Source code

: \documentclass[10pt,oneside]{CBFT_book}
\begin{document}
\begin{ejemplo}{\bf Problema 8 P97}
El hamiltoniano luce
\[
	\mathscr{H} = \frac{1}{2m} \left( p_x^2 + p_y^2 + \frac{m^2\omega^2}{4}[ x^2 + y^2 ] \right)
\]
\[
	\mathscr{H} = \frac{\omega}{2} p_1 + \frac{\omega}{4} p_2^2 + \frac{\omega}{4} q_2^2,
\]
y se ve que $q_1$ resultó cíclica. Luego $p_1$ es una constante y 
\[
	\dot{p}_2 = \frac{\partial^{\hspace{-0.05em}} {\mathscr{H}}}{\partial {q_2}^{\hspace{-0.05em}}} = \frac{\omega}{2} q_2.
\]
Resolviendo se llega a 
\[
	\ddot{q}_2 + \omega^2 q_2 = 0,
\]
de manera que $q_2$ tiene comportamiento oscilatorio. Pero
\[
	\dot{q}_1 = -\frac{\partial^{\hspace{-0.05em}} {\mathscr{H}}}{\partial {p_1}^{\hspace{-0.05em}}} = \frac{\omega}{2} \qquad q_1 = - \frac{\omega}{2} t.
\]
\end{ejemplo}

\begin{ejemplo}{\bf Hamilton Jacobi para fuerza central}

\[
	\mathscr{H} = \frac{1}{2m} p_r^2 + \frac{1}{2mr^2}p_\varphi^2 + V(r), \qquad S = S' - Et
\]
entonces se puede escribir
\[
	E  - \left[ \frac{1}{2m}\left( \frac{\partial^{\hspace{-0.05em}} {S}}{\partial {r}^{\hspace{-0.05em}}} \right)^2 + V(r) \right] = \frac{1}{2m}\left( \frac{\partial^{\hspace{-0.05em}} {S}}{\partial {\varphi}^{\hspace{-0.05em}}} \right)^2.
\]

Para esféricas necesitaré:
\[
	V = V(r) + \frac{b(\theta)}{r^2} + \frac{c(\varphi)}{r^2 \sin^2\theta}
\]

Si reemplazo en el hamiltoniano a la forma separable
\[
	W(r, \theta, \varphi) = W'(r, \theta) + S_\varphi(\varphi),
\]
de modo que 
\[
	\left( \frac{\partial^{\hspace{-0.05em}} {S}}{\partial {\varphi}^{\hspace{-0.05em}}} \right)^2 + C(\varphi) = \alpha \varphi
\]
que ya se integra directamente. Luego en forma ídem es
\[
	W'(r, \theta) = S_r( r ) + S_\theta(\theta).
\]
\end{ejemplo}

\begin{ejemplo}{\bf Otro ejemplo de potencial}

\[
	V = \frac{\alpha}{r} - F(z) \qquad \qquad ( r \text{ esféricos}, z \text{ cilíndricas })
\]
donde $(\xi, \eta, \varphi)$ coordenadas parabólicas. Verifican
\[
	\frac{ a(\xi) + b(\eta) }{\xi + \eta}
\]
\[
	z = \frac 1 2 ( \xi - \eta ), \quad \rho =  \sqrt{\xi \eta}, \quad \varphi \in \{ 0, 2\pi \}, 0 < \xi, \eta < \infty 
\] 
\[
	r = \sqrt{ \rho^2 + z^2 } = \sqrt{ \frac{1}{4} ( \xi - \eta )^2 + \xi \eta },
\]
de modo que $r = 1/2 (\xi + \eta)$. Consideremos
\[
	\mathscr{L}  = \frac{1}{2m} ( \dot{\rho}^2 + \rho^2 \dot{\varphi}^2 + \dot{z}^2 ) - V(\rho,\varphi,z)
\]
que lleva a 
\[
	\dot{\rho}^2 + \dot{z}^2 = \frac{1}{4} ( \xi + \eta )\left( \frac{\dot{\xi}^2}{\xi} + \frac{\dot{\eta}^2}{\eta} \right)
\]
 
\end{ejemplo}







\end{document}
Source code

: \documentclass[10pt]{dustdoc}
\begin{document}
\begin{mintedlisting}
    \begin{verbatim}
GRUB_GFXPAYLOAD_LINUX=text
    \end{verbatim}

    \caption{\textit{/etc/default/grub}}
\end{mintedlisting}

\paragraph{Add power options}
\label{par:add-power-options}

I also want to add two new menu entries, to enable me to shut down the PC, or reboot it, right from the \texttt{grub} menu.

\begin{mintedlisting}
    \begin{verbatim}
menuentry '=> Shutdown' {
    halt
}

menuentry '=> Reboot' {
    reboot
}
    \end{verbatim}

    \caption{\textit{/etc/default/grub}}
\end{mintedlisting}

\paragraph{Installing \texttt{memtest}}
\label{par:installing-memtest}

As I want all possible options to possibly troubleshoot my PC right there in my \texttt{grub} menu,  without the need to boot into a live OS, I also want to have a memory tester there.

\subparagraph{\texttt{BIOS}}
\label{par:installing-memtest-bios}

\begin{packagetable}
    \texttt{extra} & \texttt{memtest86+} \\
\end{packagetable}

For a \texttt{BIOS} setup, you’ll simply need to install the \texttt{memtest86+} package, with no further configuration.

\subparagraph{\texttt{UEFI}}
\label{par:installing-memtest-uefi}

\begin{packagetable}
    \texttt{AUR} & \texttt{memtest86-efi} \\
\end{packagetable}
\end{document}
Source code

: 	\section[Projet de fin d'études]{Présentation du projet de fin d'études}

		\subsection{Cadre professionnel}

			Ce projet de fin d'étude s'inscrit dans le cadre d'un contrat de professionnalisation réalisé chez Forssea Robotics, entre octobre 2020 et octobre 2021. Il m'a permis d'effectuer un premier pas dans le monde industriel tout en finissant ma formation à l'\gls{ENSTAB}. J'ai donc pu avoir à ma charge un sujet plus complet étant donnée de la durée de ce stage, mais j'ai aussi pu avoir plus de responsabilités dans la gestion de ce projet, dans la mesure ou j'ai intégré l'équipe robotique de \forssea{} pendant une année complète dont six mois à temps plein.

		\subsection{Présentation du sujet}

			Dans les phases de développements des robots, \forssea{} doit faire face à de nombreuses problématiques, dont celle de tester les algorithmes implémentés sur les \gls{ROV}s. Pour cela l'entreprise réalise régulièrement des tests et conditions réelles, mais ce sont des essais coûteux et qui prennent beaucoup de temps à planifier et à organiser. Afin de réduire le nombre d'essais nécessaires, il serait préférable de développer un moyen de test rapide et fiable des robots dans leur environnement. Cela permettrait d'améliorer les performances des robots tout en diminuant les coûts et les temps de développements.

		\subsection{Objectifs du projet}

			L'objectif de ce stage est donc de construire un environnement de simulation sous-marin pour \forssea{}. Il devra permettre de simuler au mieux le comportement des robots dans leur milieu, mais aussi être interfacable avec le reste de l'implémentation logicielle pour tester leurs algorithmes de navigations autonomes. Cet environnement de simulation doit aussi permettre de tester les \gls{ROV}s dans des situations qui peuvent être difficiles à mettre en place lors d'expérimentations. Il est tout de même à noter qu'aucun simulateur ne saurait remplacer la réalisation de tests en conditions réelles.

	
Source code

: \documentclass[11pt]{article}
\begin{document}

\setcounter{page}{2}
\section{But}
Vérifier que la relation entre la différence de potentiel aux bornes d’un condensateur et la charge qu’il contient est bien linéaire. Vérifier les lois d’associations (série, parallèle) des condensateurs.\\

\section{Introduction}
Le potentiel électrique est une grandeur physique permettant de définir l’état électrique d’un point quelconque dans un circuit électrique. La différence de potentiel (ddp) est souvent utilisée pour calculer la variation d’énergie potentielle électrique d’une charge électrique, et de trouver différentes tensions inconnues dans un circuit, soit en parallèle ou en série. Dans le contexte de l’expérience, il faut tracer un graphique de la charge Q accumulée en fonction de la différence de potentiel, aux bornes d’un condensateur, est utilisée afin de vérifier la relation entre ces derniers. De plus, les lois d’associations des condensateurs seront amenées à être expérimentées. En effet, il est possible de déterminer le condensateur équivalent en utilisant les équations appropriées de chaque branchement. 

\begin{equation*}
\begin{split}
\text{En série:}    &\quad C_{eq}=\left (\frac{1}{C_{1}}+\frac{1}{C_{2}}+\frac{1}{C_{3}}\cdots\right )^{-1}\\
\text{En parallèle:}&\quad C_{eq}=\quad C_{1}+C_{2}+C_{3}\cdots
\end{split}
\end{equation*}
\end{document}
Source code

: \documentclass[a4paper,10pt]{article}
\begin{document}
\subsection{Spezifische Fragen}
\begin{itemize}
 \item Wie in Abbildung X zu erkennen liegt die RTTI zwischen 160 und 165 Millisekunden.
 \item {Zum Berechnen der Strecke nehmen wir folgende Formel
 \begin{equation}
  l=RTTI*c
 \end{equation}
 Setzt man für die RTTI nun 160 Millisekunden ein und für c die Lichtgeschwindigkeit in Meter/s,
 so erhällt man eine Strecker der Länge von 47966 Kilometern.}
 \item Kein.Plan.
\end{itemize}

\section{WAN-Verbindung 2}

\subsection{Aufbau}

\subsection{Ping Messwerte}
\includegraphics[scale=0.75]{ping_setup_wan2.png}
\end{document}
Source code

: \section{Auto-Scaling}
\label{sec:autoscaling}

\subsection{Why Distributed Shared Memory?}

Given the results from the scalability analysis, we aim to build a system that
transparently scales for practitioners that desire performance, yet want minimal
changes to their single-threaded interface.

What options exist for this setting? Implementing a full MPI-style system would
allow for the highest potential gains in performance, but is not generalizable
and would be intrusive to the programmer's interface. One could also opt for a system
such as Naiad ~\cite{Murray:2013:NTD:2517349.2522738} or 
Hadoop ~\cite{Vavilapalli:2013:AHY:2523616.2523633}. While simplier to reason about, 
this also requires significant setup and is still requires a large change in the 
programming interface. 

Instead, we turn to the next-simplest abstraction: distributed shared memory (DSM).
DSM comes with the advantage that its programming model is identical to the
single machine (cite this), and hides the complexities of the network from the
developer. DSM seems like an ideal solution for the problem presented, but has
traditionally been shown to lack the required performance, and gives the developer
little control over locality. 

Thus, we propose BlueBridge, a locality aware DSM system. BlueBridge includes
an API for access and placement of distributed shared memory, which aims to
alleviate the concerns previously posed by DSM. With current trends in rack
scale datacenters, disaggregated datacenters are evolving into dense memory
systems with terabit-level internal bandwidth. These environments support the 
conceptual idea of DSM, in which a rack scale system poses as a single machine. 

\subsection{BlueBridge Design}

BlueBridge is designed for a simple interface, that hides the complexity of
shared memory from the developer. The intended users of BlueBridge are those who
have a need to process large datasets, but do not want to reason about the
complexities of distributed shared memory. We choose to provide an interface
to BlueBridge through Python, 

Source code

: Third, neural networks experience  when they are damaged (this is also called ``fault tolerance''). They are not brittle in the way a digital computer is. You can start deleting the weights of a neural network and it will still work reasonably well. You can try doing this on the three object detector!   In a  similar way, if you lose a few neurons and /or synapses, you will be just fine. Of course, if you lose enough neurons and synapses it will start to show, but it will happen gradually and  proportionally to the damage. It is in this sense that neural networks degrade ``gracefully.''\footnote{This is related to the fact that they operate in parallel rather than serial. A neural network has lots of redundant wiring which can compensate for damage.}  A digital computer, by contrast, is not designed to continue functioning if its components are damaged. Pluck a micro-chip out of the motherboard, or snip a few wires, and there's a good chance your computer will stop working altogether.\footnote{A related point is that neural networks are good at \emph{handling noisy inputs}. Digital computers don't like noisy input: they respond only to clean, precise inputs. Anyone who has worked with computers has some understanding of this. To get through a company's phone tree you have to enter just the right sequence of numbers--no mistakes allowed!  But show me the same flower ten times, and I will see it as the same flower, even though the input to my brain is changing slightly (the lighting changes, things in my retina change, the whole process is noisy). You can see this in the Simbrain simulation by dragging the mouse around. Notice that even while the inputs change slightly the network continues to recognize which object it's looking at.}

**Assignment**.
Report each line of the data in which "cdots" occurs.

**Answer to the exercise**.
\text{En série:}    &\quad C_{eq}=\left (\frac{1}{C_{1}}+\frac{1}{C_{2}}+\frac{1}{C_{3}}\cdots\right )^{-1}\\
\text{En parallèle:}&\quad C_{eq}=\quad C_{1}+C_{2}+C_{3}\cdots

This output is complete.